What's even nicer is that we have NO interference from his family, or from mine! No mother or mother-in-law's who can't stand me or Roy. No nagging or "you should do things this way or that way". NOPE, and you know what? I'm a strong enough woman to put my foot down to tell my mom (or Roy's mom) to say this is MY marriage, NOT yours. Please don't stick your nose where it doesn't belong! My mother was NEVER like that. Nor my father. (both are deceased) Roy's mom? She isn't like that either! She'll be staying with us this fall for a couple of months! I can't wait! She's from Norway! Can't wait.
Alot of my friends have overbearing, overpowering mothers or fathers who really give them grief about their marriages. WHY!?!??! To me, I believe the Bible. A man shall leave his mother and a woman leave her family to become one! Why don't people understand that verse?! They'd be alot happier in my mind. Anyway......having someone else see my marriage and see how I interact with my husband, well, it's neat. I guess. I don't "act" for them, that's for sure! Ha, Roy knows me better than that. I say what I think! Sometimes it gets me in trouble, but sometimes, it makes others think! Sometimes it's needed.
I can say this. NOTHING, but NOTHING will ever come between my husband and my family and myself. I'll die first! NO ONE, NOTHING, NO circumstance, NOTHING! Absolutely nothing. You can bank on that one.

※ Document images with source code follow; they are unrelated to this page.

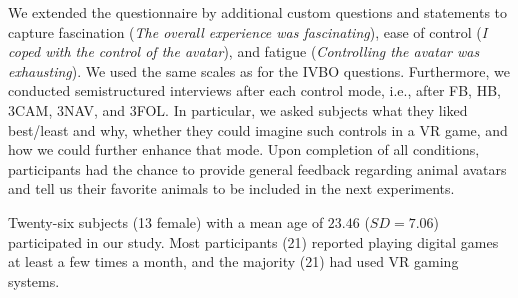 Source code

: \documentclass[conference]{IEEEtran}
\begin{document}
%
%
%
%


We extended the questionnaire by additional custom questions and statements to capture fascination (\textit{The overall experience was fascinating}), ease of control (\textit{I coped with the control of the avatar}), and fatigue (\textit{Controlling the avatar was exhausting}). We used the same scales as for the IVBO questions. Furthermore, we conducted semistructured interviews after each control mode, i.e., after FB, HB, 3CAM, 3NAV, and 3FOL. In particular, we asked subjects what they liked best/least and why, whether they could imagine such controls in a VR game, and how we could further enhance that mode. Upon completion of all conditions, participants had the chance to provide general feedback regarding animal avatars and tell us their favorite animals to be included in the next experiments.






Twenty-six subjects (13 female) with a mean age of $23.46$ ($SD=7.06$) participated in our study. Most participants (21) reported playing digital games at least a few times a month, and the majority (21) had used VR gaming systems. 
\end{document}
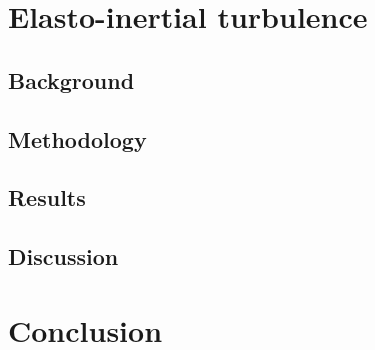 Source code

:\documentclass[12pt]{report} %
\begin{document}
\chapter{Elasto-inertial turbulence}

\section{Background}

\section{Methodology}

\section{Results}

\section{Discussion}

\chapter{Conclusion}




\end{document}
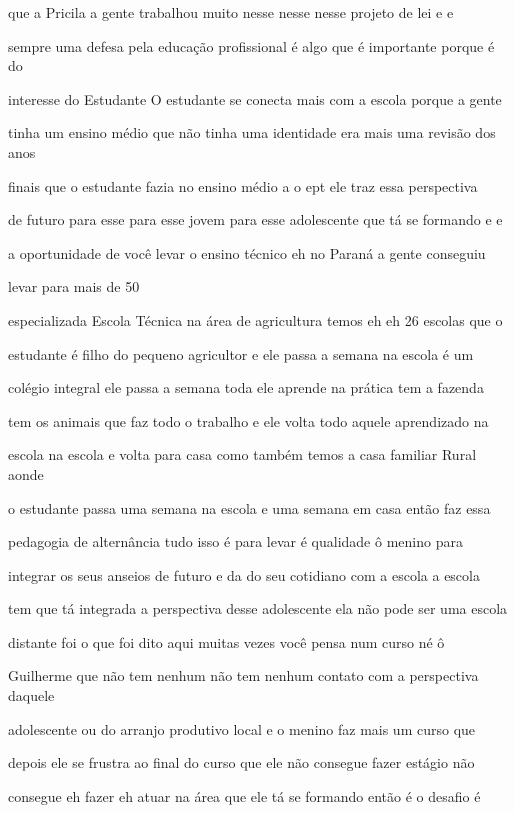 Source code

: \documentclass[a4paper,12pt]{article}
\begin{document}
que a Pricila a gente trabalhou muito nesse nesse nesse projeto de lei e e

sempre uma defesa pela educação profissional é algo que é importante porque é do

interesse do Estudante O estudante se conecta mais com a escola porque a gente

tinha um ensino médio que não tinha uma identidade era mais uma revisão dos anos

finais que o estudante fazia no ensino médio a o ept ele traz essa perspectiva

de futuro para esse para esse jovem para esse adolescente que tá se formando e e

a oportunidade de você levar o ensino técnico eh no Paraná a gente conseguiu

levar para mais de 50%

especializada Escola Técnica na área de agricultura temos eh eh 26 escolas que o

estudante é filho do pequeno agricultor e ele passa a semana na escola é um

colégio integral ele passa a semana toda ele aprende na prática tem a fazenda

tem os animais que faz todo o trabalho e ele volta todo aquele aprendizado na

escola na escola e volta para casa como também temos a casa familiar Rural aonde

o estudante passa uma semana na escola e uma semana em casa então faz essa

pedagogia de alternância tudo isso é para levar é qualidade ô menino para

integrar os seus anseios de futuro e da do seu cotidiano com a escola a escola

tem que tá integrada a perspectiva desse adolescente ela não pode ser uma escola

distante foi o que foi dito aqui muitas vezes você pensa num curso né ô

Guilherme que não tem nenhum não tem nenhum contato com a perspectiva daquele

adolescente ou do arranjo produtivo local e o menino faz mais um curso que

depois ele se frustra ao final do curso que ele não consegue fazer estágio não

consegue eh fazer eh atuar na área que ele tá se formando então é o desafio é
\end{document}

You know? My parents anniversary is around now. Forgot what day, actually. I had good role models. Excellent role models. They'd be proud of me. I know that in my heart, my parents are proud of me and my family.
Wow moments have a tendency to make you really think! Dang! Yes, 11 years of marriage let's you reflect too. I WOULDN'T TRADE ANYTHING! The ups, the downs, the adoptions, the traveling, the homes, the continents, no........The Lord has blessed Roy and I and we thank Him enormously for his graciousness and loving ability to trust us with His most precious jewels.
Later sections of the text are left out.